▶ TASK STATEMENT:
Start at the top of the records and, please, print each line exactly through the line that contains "## Executive Summary", leaving out all pictures.

▶ AVAILABLE DATA:
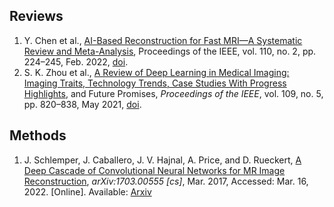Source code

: ## Reviews

1. Y. Chen et al., [AI-Based Reconstruction for Fast MRI—A Systematic Review and Meta-Analysis](MRI/Reviews/MRI_Recon.md), Proceedings of the IEEE, vol. 110, no. 2, pp. 224–245, Feb. 2022, [doi](10.1109/JPROC.2022.3141367).
2. S. K. Zhou  et al., [A Review of Deep Learning in Medical Imaging: Imaging Traits, Technology Trends, Case Studies With Progress Highlights](MRI/Reviews/DLMI.md), and Future Promises, _Proceedings of the IEEE_, vol. 109, no. 5, pp. 820–838, May 2021, [doi](https://doi.org/10.1109/JPROC.2021.3054390).

## Methods

1. J. Schlemper, J. Caballero, J. V. Hajnal, A. Price, and D. Rueckert, [A Deep Cascade of Convolutional Neural Networks for MR Image Reconstruction](MRI/Methods/DCCNN.md), _arXiv:1703.00555 [cs]_, Mar. 2017, Accessed: Mar. 16, 2022. [Online]. Available: [Arxiv](http://arxiv.org/abs/1703.00555)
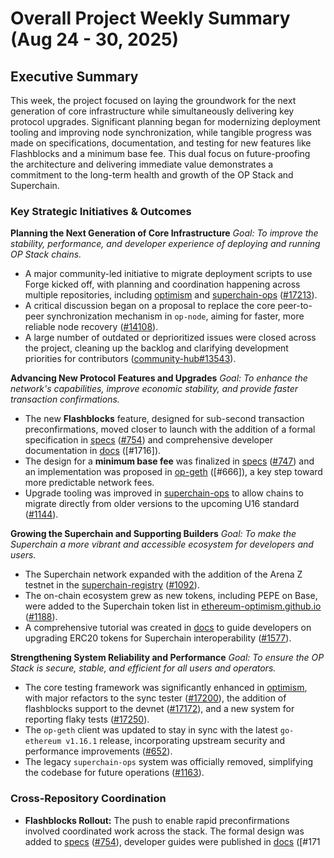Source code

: # Overall Project Weekly Summary (Aug 24 - 30, 2025)

## Executive Summary
This week, the project focused on laying the groundwork for the next generation of core infrastructure while simultaneously delivering key protocol upgrades. Significant planning began for modernizing deployment tooling and improving node synchronization, while tangible progress was made on specifications, documentation, and testing for new features like Flashblocks and a minimum base fee. This dual focus on future-proofing the architecture and delivering immediate value demonstrates a commitment to the long-term health and growth of the OP Stack and Superchain.

### Key Strategic Initiatives & Outcomes

**Planning the Next Generation of Core Infrastructure**
_Goal: To improve the stability, performance, and developer experience of deploying and running OP Stack chains._
-   A major community-led initiative to migrate deployment scripts to use Forge kicked off, with planning and coordination happening across multiple repositories, including [optimism](https://github.com/ethereum-optimism/optimism) and [superchain-ops](https://github.com/ethereum-optimism/superchain-ops) ([#17213](https://github.com/ethereum-optimism/community-hub/issues/17213)).
-   A critical discussion began on a proposal to replace the core peer-to-peer synchronization mechanism in `op-node`, aiming for faster, more reliable node recovery ([#14108](https://github.com/ethereum-optimism/ecosystem/issues/14108)).
-   A large number of outdated or deprioritized issues were closed across the project, cleaning up the backlog and clarifying development priorities for contributors ([community-hub#13543](https://github.com/ethereum-optimism/community-hub/issues/13543)).

**Advancing New Protocol Features and Upgrades**
_Goal: To enhance the network's capabilities, improve economic stability, and provide faster transaction confirmations._
-   The new **Flashblocks** feature, designed for sub-second transaction preconfirmations, moved closer to launch with the addition of a formal specification in [specs](https://github.com/ethereum-optimism/specs) ([#754](https://github.com/ethereum-optimism/specs/pull/754)) and comprehensive developer documentation in [docs](https://github.com/ethereum-optimism/docs) ([#1716]).
-   The design for a **minimum base fee** was finalized in [specs](https://github.com/ethereum-optimism/specs) ([#747](https://github.com/ethereum-optimism/specs/pull/747)) and an implementation was proposed in [op-geth](https://github.com/ethereum-optimism/op-geth) ([#666]), a key step toward more predictable network fees.
-   Upgrade tooling was improved in [superchain-ops](https://github.com/ethereum-optimism/superchain-ops) to allow chains to migrate directly from older versions to the upcoming U16 standard ([#1144](https://github.com/ethereum-optimism/superchain-ops/pull/1144)).

**Growing the Superchain and Supporting Builders**
_Goal: To make the Superchain a more vibrant and accessible ecosystem for developers and users._
-   The Superchain network expanded with the addition of the Arena Z testnet in the [superchain-registry](https://github.com/ethereum-optimism/superchain-registry) ([#1092](https://github.com/ethereum-optimism/superchain-registry/pull/1092)).
-   The on-chain ecosystem grew as new tokens, including PEPE on Base, were added to the Superchain token list in [ethereum-optimism.github.io](https://github.com/ethereum-optimism/ethereum-optimism.github.io) ([#1188](https://github.com/ethereum-optimism/ethereum-optimism.github.io/pull/1188)).
-   A comprehensive tutorial was created in [docs](https://github.com/ethereum-optimism/docs) to guide developers on upgrading ERC20 tokens for Superchain interoperability ([#1577](https://github.com/ethereum-optimism/docs/pull/1577)).

**Strengthening System Reliability and Performance**
_Goal: To ensure the OP Stack is secure, stable, and efficient for all users and operators._
-   The core testing framework was significantly enhanced in [optimism](https://github.com/ethereum-optimism/optimism), with major refactors to the sync tester ([#17200](https://github.com/ethereum-optimism/optimism/pull/17200)), the addition of flashblocks support to the devnet ([#17172](https://github.com/ethereum-optimism/optimism/pull/17172)), and a new system for reporting flaky tests ([#17250](https://github.com/ethereum-optimism/optimism/pull/17250)).
-   The `op-geth` client was updated to stay in sync with the latest `go-ethereum v1.16.1` release, incorporating upstream security and performance improvements ([#652](https://github.com/ethereum-optimism/op-geth/pull/652)).
-   The legacy `superchain-ops` system was officially removed, simplifying the codebase for future operations ([#1163](https://github.com/ethereum-optimism/superchain-ops/pull/1163)).

### Cross-Repository Coordination

-   **Flashblocks Rollout:** The push to enable rapid preconfirmations involved coordinated work across the stack. The formal design was added to [specs](https://github.com/ethereum-optimism/specs) ([#754](https://github.com/ethereum-optimism/specs/pull/754)), developer guides were published in [docs](https://github.com/ethereum-optimism/docs) ([#171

▶ TASK SOLUTION:
Source code

: ## Reviews

1. Y. Chen et al., [AI-Based Reconstruction for Fast MRI—A Systematic Review and Meta-Analysis](MRI/Reviews/MRI_Recon.md), Proceedings of the IEEE, vol. 110, no. 2, pp. 224–245, Feb. 2022, [doi](10.1109/JPROC.2022.3141367).
2. S. K. Zhou  et al., [A Review of Deep Learning in Medical Imaging: Imaging Traits, Technology Trends, Case Studies With Progress Highlights](MRI/Reviews/DLMI.md), and Future Promises, _Proceedings of the IEEE_, vol. 109, no. 5, pp. 820–838, May 2021, [doi](https://doi.org/10.1109/JPROC.2021.3054390).

## Methods

1. J. Schlemper, J. Caballero, J. V. Hajnal, A. Price, and D. Rueckert, [A Deep Cascade of Convolutional Neural Networks for MR Image Reconstruction](MRI/Methods/DCCNN.md), _arXiv:1703.00555 [cs]_, Mar. 2017, Accessed: Mar. 16, 2022. [Online]. Available: [Arxiv](http://arxiv.org/abs/1703.00555)
Source code

: # Overall Project Weekly Summary (Aug 24 - 30, 2025)

## Executive Summary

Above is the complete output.